What new winemakers are you most excited about, and why?

In my region, I would bet on Sterling Whitted and Michael Garofola. They both think about wine in a big, visionary way, and I would like to see someone invest in their future. Outside Oregon, I would say I am excited about Benjamin Leroux for his responsibility at Domain Comte Armand as well as founding his own label.

How do you spend your days off?

Days off?

What’s the best wine you’ve ever tasted? The most interesting?

The best wine I ever remember tasting was a 1961 Chateau Montrose, which I remember opening with some friends in 2007. I love old Bordeaux — before it modernized — and this was the best I ever had.

The most interesting wine I can remember would be the 2011 Vinos Ambiz Carbonic Macerated Malvar, which had a tremendous amount of character — not just in the wine, but also the packaging and story. This wine is quite an achievement in my book and it’s priced in a range that most people can afford.

What’s the oldest bottle in your cellar? The most expensive?

The oldest and most expensive wine I have in my cellar is a 1990 Caves Bourdy Chateau Chalone.

If you had to pick one red and one white to drink for the next month with every dinner, what would you choose?

For the white, Emmerich Knoll “Vinotefullung” Gruner Veltliner from any vintage. For the red, Jacques Puffeney Arbois “Vieilles Vignes” from any vintage.

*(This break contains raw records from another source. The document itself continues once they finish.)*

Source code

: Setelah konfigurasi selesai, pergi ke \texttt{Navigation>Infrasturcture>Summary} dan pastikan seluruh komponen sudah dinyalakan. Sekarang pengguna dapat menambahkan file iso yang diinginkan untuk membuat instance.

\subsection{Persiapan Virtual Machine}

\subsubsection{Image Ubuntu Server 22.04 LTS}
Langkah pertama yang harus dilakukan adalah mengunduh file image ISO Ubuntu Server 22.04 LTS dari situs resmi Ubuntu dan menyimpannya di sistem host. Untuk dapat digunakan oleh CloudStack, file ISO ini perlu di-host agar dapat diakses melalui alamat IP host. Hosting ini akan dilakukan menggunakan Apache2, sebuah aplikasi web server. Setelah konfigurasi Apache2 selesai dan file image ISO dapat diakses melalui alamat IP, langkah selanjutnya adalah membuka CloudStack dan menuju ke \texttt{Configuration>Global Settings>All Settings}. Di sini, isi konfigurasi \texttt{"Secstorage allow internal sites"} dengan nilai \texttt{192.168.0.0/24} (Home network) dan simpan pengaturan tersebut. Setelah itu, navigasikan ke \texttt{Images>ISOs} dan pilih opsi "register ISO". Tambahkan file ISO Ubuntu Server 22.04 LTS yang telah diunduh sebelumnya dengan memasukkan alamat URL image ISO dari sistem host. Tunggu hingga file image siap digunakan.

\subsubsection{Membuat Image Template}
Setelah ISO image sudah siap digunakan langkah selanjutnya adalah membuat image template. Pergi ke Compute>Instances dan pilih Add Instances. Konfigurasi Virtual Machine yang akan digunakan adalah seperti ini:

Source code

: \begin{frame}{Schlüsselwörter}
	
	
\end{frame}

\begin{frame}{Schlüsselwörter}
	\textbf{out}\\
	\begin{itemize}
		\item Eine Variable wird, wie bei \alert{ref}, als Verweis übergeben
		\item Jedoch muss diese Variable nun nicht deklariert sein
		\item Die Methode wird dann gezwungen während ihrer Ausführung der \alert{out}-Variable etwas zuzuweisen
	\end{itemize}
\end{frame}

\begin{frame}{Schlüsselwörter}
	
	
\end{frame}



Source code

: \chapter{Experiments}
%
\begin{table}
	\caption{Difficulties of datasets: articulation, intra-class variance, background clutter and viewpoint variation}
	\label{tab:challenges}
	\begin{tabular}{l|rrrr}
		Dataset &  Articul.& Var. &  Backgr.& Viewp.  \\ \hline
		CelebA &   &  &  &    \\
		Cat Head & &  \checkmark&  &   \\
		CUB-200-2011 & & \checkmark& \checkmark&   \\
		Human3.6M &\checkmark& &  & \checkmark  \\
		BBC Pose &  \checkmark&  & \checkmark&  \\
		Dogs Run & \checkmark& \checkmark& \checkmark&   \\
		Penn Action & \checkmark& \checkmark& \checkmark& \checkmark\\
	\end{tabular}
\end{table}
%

What’s your biggest challenge as a winemaker?

Being American, making wine in America, I struggle with the fact that there are no native American grapes conducive to the production of world-class wines that would rival vitis vinifera.

I feel like the wines I make are constantly compared to the wines of their homelands. In Oregon, for example, Burgundy is always a point of reference — and it’s often considered an achievement if a wine you produce tastes like it came from Burgundy. There is just a lack of ownership in that result that’s off-putting for me when I realize that I just made something that tastes like the real thing.

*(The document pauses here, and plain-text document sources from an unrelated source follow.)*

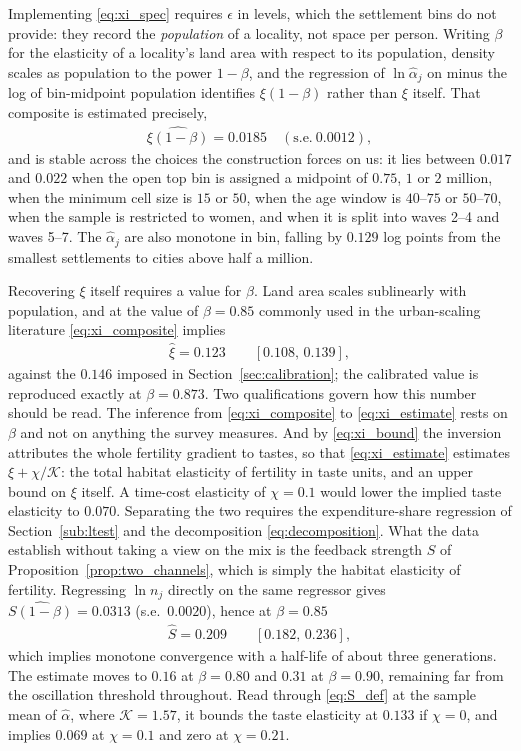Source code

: \documentclass[11pt]{article}
\begin{document}
Implementing \eqref{eq:xi_spec} requires $\epsilon$ in levels, which the settlement bins do not
provide: they record the \emph{population} of a locality, not space per person. Writing
$\beta$ for the elasticity of a locality's land area with respect to its population, density scales
as population to the power $1-\beta$, and the regression of $\ln\hat\alpha_j$ on minus the log of
bin-midpoint population identifies $\xi(1-\beta)$ rather than $\xi$ itself. That composite is
estimated precisely,
\begin{align}
\widehat{\xi(1-\beta)}=0.0185\quad(\text{s.e.}\ 0.0012),
\label{eq:xi_composite}
\end{align}
and is stable across the choices the construction forces on us: it lies between $0.017$ and $0.022$
when the open top bin is assigned a midpoint of $0.75$, $1$ or $2$ million, when the minimum cell
size is $15$ or $50$, when the age window is $40$--$75$ or $50$--$70$, when the sample is restricted
to women, and when it is split into waves 2--4 and waves 5--7. The $\hat\alpha_j$ are also monotone
in bin, falling by $0.129$ log points from the smallest settlements to cities above half a million.

Recovering $\xi$ itself requires a value for $\beta$. Land area scales sublinearly with population,
and at the value of $\beta=0.85$ commonly used in the urban-scaling literature
\eqref{eq:xi_composite} implies
\begin{align}
\hat\xi=0.123\qquad[0.108,\,0.139],
\label{eq:xi_estimate}
\end{align}
against the $0.146$ imposed in Section~\ref{sec:calibration}; the calibrated value is reproduced
exactly at $\beta=0.873$. Two qualifications govern how this number should be read. The inference from
\eqref{eq:xi_composite} to \eqref{eq:xi_estimate} rests on $\beta$ and not on anything the survey
measures. And by \eqref{eq:xi_bound} the inversion attributes the whole fertility gradient to
tastes, so that \eqref{eq:xi_estimate} estimates $\xi+\chi/\mathcal{K}$: the total habitat
elasticity of fertility in taste units, and an upper bound on $\xi$ itself. A time-cost elasticity
of $\chi=0.1$ would lower the implied taste elasticity to $0.070$. Separating the two requires the
expenditure-share regression of Section~\ref{sub:ltest} and the decomposition
\eqref{eq:decomposition}. What the data establish without taking a view on the mix is the feedback strength $S$ of
Proposition~\ref{prop:two_channels}, which is simply the habitat elasticity of fertility.
Regressing $\ln n_j$ directly on the same regressor gives $\widehat{S(1-\beta)}=0.0313$
(s.e.\ $0.0020$), hence at $\beta=0.85$
\begin{align}
\hat S=0.209\qquad[0.182,\,0.236],
\label{eq:S_estimate}
\end{align}
which implies monotone convergence with a half-life of about three generations. The estimate moves
to $0.16$ at $\beta=0.80$ and $0.31$ at $\beta=0.90$, remaining far from the oscillation threshold
throughout. Read through \eqref{eq:S_def} at the sample mean of $\hat\alpha$, where
$\mathcal{K}=1.57$, it bounds the taste elasticity at $0.133$ if $\chi=0$, and implies $0.069$ at
$\chi=0.1$ and zero at $\chi=0.21$.
\end{document}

What’s your favorite wine region in the world — other than your own? 

I am a big fan of wines from the Jura region of France for both the distinction and breadth of the wines available. There are reds and whites both blended and varietal, flor aged wines, sparkling, fortified wine, desert wines, and of coarse Chateau Chalone, all in this tiny region. If I could live and work with vines anywhere in the world, this is where I would be.

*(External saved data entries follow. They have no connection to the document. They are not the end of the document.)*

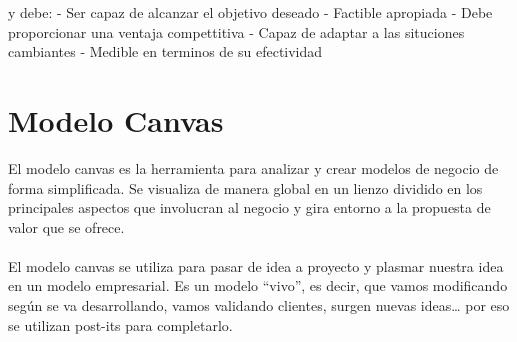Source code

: \item{ y debe:}
- Ser capaz de alcanzar el objetivo deseado
- Factible apropiada
- Debe proporcionar una ventaja compettitiva
- Capaz de adaptar a las situciones cambiantes
- Medible en terminos de su efectividad

\section{Modelo Canvas}
\item{
El modelo canvas es la herramienta para analizar y crear modelos de negocio de forma simplificada. Se visualiza de manera global en un lienzo dividido en los principales aspectos que involucran al negocio y gira entorno a la propuesta de valor que se ofrece.\\\\
El modelo canvas se utiliza para pasar de idea a proyecto y plasmar nuestra idea en un modelo empresarial. Es un modelo “vivo”, es decir, que vamos modificando según se va desarrollando, vamos validando clientes, surgen nuevas ideas… por eso se utilizan post-its para completarlo.
}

Is beer ever better than wine?

Physically, yes. Mentally, no. Wine is the most complex beverage on the planet but that doesn’t mean it will always quench your thirst. I should mention here that my favorite beer is not available in the United States – it’s Westvleteren 8 dark.

What would people be surprised to know about you?

I am an open book. I’d like to be clever here, but the reality is that I hold nothing back!

If you weren’t making wine for a living, what would you be doing?

Looking for a job!

How do you define success?

Personal accomplishment. Set your goals and see them through. If you give everything you got and fail, you have achieved more than most people. The greatest form of happiness is through acceptance of one’s own self.